EDINBURG — The city, school district and HEB partnered Monday for the 10th annual Edinburg Cares Food Drive to help families in need this holiday season.
Volunteers and officials met in the morning at the Edinburg Parks & Recreation building to bag turkeys and create food baskets in order to go door-to-door and hand deliver them to selected Edinburg families.
The building’s gym was packed with students and volunteers eagerly awaiting to deliver food to over 800 families who would each receive a turkey and food basket.
To accomplish such a task, the volunteers split up into different teams and were provided 15 turkeys and baskets each, though they only had ten families on each of their routes.
The extra food was given to them because in past years other families in need would ask for food, so now the volunteers had the opportunity to provide food to those other families/
“With those extra five, [we’re] going to give them off to somebody that might be in need,” Edinburg Parks & Recreation Program Coordinator Anthony Davila said. “We’re here to help the community, we’re not here to judge.
“Most important thing, do not bring that turkey back.”
Edinburg Mayor Richard Molina recognized the original founders of the Edinburg Cares Food Drive during the opening ceremony, one of which was ECISD Parental Involvement Coordinator Sandra Rodriguez.
“I’m very excited as a founder and you know, when [Molina] said we started with ten turkeys, I think we actually started with two.” Rodriguez said. “Then we moved up to five, and after that, every year, it just increased and we were able to support more families in the school district and the community.”

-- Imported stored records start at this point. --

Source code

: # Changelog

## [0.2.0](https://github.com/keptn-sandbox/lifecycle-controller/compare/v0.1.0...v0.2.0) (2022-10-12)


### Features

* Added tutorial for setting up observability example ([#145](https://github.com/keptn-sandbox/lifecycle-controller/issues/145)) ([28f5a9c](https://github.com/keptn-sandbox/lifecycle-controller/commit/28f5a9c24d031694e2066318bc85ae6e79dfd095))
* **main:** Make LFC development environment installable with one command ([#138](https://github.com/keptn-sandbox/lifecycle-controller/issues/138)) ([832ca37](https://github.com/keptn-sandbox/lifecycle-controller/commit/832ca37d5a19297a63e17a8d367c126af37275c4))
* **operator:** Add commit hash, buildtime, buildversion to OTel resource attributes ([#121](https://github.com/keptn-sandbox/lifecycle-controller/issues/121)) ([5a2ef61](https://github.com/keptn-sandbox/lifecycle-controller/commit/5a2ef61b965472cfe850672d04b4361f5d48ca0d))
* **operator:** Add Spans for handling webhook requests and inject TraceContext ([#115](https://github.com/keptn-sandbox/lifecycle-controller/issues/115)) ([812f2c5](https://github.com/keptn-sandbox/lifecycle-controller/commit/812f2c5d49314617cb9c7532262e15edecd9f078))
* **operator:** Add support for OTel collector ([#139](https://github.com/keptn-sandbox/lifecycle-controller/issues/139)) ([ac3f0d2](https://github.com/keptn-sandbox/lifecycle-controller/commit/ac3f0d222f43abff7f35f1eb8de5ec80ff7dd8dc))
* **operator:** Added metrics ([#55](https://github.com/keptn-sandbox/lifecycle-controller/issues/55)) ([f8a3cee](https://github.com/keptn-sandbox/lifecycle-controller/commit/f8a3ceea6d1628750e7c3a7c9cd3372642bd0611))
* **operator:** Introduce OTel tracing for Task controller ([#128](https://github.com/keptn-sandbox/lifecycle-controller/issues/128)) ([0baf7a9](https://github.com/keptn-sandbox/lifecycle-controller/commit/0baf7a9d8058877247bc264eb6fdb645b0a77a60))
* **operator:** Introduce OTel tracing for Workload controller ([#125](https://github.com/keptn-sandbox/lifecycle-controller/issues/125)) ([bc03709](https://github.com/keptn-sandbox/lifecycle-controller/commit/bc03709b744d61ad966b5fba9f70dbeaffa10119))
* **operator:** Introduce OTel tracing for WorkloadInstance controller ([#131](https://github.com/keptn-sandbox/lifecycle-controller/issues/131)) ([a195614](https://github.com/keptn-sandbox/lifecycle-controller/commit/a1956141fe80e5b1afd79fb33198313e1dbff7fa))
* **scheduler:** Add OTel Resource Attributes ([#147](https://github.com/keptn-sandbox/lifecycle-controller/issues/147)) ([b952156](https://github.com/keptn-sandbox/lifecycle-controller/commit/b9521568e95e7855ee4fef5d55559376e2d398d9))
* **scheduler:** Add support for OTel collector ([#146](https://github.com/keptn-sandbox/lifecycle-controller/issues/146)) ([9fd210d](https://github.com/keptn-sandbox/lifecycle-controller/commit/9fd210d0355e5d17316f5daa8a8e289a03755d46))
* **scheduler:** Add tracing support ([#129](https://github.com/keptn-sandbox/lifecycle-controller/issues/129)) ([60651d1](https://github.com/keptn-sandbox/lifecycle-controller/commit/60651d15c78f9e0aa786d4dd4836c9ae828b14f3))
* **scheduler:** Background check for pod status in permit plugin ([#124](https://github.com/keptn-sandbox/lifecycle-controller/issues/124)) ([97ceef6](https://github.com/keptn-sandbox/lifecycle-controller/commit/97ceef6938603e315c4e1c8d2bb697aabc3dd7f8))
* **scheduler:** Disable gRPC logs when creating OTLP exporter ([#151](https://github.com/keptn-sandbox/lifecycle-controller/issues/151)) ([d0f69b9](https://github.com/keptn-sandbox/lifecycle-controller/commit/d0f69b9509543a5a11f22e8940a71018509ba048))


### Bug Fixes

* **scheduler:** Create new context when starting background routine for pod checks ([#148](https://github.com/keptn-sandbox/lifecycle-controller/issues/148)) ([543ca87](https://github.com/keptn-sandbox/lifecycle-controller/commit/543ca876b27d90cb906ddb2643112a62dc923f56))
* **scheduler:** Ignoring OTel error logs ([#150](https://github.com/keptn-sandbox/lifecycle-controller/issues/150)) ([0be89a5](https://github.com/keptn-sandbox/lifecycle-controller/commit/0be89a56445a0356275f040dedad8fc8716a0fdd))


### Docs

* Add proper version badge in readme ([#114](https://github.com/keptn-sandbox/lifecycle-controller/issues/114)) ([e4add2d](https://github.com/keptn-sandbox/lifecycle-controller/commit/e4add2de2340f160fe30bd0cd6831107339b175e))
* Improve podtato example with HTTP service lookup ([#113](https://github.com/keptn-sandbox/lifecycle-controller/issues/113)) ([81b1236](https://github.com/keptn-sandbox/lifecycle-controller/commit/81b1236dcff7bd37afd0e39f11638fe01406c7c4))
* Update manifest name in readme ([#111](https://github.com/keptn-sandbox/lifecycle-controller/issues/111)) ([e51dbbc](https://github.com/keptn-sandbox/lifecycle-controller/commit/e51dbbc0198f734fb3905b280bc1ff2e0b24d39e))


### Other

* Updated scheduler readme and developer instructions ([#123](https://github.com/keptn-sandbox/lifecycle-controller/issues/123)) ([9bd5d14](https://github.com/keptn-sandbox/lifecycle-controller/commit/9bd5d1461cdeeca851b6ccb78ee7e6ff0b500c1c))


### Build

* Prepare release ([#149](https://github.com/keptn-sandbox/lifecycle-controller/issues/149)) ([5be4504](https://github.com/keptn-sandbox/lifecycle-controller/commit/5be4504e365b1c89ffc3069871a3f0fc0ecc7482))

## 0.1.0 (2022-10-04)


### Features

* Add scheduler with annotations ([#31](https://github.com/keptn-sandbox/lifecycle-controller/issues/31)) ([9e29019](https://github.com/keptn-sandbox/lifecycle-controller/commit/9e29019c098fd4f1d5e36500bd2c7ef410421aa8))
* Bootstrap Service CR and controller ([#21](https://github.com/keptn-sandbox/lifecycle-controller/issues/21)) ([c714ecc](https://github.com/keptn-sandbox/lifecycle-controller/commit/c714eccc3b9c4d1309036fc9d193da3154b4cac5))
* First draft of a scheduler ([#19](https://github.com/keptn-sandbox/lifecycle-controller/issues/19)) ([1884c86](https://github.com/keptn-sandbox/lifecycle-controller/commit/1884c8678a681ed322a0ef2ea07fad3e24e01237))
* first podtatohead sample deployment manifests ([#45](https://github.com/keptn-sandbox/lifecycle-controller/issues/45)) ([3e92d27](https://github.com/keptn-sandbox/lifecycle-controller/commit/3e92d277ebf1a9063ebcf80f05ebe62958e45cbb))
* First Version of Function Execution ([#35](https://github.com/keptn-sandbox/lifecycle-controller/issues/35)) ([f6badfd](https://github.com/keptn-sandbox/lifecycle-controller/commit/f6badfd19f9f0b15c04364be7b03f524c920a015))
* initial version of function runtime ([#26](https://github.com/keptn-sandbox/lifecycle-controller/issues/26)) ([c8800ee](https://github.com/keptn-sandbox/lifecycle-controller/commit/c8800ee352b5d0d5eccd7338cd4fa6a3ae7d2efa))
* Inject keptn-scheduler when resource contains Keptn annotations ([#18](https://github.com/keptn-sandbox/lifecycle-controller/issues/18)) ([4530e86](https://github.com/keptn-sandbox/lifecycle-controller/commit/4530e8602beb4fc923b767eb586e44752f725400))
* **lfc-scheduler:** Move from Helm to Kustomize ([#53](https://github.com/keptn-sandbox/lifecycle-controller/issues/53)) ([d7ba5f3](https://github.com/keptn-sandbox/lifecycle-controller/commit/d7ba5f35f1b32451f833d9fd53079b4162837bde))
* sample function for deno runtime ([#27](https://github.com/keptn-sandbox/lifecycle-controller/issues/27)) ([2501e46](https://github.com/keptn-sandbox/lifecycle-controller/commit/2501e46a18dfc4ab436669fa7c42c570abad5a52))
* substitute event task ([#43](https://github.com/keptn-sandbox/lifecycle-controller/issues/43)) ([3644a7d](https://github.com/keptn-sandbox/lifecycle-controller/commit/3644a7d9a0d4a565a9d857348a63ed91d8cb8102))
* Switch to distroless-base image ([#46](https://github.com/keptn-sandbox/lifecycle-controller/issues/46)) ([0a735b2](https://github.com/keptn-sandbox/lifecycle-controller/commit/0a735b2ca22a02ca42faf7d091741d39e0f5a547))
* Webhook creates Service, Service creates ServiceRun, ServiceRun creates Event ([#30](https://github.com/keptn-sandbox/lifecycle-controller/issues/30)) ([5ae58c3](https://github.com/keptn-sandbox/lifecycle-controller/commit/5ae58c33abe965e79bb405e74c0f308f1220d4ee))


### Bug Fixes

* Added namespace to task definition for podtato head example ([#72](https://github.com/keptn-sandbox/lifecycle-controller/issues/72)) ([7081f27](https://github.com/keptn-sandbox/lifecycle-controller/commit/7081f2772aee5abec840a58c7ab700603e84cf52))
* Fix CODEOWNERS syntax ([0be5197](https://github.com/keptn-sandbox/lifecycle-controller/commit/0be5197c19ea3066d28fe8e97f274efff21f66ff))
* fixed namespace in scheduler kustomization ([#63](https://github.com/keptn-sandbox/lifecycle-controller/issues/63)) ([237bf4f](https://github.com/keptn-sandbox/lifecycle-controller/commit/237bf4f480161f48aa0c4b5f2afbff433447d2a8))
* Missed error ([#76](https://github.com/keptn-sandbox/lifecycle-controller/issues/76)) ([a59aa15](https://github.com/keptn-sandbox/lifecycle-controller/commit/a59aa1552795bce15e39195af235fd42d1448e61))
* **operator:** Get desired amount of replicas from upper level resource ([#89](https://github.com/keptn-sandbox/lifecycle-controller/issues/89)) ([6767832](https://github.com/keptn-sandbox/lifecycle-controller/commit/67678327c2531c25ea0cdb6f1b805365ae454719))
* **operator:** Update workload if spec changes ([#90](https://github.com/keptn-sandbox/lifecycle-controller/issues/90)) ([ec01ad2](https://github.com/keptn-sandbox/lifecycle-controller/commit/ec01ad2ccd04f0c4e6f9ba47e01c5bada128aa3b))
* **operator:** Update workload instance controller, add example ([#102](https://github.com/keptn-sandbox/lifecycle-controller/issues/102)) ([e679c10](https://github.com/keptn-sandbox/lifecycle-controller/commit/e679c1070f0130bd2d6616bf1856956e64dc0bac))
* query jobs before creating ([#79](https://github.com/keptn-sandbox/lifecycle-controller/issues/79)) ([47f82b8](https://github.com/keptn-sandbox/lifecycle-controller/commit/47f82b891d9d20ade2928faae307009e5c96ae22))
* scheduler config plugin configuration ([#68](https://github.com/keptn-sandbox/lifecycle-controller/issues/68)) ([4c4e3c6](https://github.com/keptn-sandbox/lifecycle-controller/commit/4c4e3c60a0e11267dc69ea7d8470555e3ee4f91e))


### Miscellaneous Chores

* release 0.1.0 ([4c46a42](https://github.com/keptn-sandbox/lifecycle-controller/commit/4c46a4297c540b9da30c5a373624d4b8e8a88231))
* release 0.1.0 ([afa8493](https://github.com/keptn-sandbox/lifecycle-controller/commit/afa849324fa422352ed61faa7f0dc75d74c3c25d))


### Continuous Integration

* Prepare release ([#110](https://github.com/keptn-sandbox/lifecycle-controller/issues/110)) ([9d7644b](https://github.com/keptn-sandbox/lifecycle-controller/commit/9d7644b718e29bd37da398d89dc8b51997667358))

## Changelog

Rodriguez also explained how they had to skip last year due to COVID-19 restrictions and decided to offer HEB gift cards for the families in need instead of the traditional hand-delivery service they provided years before.
Once the opening ceremony was over, volunteers and officials quickly got to work packing up food baskets and unloading a refrigerated truck full of turkeys in the rainy 60 degree weather in order to begin the deliveries.
Molina and Rodriguez followed one team to its first stop, a home near San Carlos occupied by 33-year-old Jorge Leonidas Villanueva Funes, who is originally from Honduras and living with his daughter.
Funes, who works in construction, was ecstatic about receiving a bountiful care package of food and though his home lacked a traditional stove with an oven, Funes suggested he might cook the turkey using a disk normally used to make a Mexican dish known as a discada.
At another home, Rodriguez was greeted by 7-year-old Reymundo Mauricio Villarreal, who ran to grab his mother, 23-year-old Fernanda Galvan Serna.
“I feel very happy because we’ve never celebrated Thanksgiving because, as you know, we don’t have very much,” Serna said in Spanish. “We never knew such a day was celebrated.”
As Reymundo played with the cans and packages of food strewn about the kitchen table, Molina gave Serna a $25 gift card to HEB in case she and her family needed anything else to complete their first Thanksgiving dinner.